* [Exercise brief]:
In the listing that follows, locate the line containing "### [Wien Open" and the line containing "Ausdrücke*), *L.control.rainviewer* Plugin". Retype exactly those two lines and every line between them, and nothing more.
##### Available data
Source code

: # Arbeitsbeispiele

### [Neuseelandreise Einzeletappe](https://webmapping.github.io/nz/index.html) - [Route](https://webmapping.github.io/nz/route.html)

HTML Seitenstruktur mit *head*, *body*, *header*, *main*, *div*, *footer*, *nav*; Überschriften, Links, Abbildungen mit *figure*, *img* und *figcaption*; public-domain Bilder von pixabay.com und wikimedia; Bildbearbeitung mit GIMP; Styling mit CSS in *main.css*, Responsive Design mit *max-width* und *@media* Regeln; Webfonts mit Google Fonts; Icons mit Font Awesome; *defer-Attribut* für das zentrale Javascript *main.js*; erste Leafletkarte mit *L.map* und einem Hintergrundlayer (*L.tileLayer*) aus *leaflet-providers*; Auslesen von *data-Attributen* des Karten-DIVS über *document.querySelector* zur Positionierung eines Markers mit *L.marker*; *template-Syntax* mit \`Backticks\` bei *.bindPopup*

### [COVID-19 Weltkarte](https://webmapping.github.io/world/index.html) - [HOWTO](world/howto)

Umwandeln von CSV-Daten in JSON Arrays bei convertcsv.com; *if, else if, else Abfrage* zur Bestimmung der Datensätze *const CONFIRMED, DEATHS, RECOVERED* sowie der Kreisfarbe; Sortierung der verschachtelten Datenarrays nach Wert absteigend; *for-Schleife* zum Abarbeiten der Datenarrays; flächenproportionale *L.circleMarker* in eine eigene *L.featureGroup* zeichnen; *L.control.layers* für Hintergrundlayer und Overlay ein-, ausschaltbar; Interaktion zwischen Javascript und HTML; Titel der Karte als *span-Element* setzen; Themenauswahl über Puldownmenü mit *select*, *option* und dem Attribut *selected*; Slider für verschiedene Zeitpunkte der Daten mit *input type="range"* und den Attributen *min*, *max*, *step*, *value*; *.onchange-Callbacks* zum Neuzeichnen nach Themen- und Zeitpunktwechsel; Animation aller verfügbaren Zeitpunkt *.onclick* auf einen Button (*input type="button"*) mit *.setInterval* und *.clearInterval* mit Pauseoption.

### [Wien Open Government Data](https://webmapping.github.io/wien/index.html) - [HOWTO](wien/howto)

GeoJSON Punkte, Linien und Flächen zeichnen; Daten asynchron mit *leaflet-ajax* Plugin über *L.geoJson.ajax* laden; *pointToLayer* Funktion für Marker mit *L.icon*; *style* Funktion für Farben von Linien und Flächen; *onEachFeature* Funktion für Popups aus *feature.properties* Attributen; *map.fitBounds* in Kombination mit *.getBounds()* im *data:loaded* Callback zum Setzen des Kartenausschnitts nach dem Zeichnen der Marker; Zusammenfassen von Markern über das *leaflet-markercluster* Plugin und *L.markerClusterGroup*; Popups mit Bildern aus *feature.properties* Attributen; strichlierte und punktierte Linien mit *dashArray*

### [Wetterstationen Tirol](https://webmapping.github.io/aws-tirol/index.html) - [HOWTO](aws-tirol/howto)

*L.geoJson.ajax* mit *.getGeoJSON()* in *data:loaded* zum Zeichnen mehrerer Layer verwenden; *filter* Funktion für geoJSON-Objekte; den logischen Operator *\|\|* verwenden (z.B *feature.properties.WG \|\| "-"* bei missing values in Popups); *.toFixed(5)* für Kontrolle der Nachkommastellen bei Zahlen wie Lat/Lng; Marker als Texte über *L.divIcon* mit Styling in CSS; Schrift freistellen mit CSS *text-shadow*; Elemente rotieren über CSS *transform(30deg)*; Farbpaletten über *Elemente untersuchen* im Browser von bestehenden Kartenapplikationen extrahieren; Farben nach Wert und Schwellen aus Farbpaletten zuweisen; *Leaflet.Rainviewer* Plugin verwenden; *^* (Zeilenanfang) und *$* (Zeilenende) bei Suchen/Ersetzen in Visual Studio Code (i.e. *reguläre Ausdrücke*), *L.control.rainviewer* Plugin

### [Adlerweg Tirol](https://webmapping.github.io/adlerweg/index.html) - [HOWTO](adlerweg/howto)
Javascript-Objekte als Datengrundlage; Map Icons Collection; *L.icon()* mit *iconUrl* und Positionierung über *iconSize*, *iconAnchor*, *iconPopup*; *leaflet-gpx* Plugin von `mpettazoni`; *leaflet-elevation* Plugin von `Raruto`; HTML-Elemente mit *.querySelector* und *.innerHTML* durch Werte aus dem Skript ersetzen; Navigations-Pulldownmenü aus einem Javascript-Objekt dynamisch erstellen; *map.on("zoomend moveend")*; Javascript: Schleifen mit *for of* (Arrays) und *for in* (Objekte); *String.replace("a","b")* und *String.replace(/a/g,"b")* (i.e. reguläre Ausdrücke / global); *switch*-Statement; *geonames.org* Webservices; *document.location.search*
##########
##### Available data
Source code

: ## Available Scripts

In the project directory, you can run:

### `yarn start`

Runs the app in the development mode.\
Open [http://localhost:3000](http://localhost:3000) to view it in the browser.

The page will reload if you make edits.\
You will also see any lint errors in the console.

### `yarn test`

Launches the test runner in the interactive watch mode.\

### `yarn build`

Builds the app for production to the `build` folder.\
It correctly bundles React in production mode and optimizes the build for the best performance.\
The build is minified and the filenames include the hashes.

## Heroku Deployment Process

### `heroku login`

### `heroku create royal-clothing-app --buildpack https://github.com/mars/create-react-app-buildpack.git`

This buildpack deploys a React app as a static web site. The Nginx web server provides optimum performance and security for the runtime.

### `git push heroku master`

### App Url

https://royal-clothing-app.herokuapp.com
##########
* [Output of the task]:
### [Wien Open Government Data](https://webmapping.github.io/wien/index.html) - [HOWTO](wien/howto)

GeoJSON Punkte, Linien und Flächen zeichnen; Daten asynchron mit *leaflet-ajax* Plugin über *L.geoJson.ajax* laden; *pointToLayer* Funktion für Marker mit *L.icon*; *style* Funktion für Farben von Linien und Flächen; *onEachFeature* Funktion für Popups aus *feature.properties* Attributen; *map.fitBounds* in Kombination mit *.getBounds()* im *data:loaded* Callback zum Setzen des Kartenausschnitts nach dem Zeichnen der Marker; Zusammenfassen von Markern über das *leaflet-markercluster* Plugin und *L.markerClusterGroup*; Popups mit Bildern aus *feature.properties* Attributen; strichlierte und punktierte Linien mit *dashArray*

### [Wetterstationen Tirol](https://webmapping.github.io/aws-tirol/index.html) - [HOWTO](aws-tirol/howto)

*L.geoJson.ajax* mit *.getGeoJSON()* in *data:loaded* zum Zeichnen mehrerer Layer verwenden; *filter* Funktion für geoJSON-Objekte; den logischen Operator *\|\|* verwenden (z.B *feature.properties.WG \|\| "-"* bei missing values in Popups); *.toFixed(5)* für Kontrolle der Nachkommastellen bei Zahlen wie Lat/Lng; Marker als Texte über *L.divIcon* mit Styling in CSS; Schrift freistellen mit CSS *text-shadow*; Elemente rotieren über CSS *transform(30deg)*; Farbpaletten über *Elemente untersuchen* im Browser von bestehenden Kartenapplikationen extrahieren; Farben nach Wert und Schwellen aus Farbpaletten zuweisen; *Leaflet.Rainviewer* Plugin verwenden; *^* (Zeilenanfang) und *$* (Zeilenende) bei Suchen/Ersetzen in Visual Studio Code (i.e. *reguläre Ausdrücke*), *L.control.rainviewer* Plugin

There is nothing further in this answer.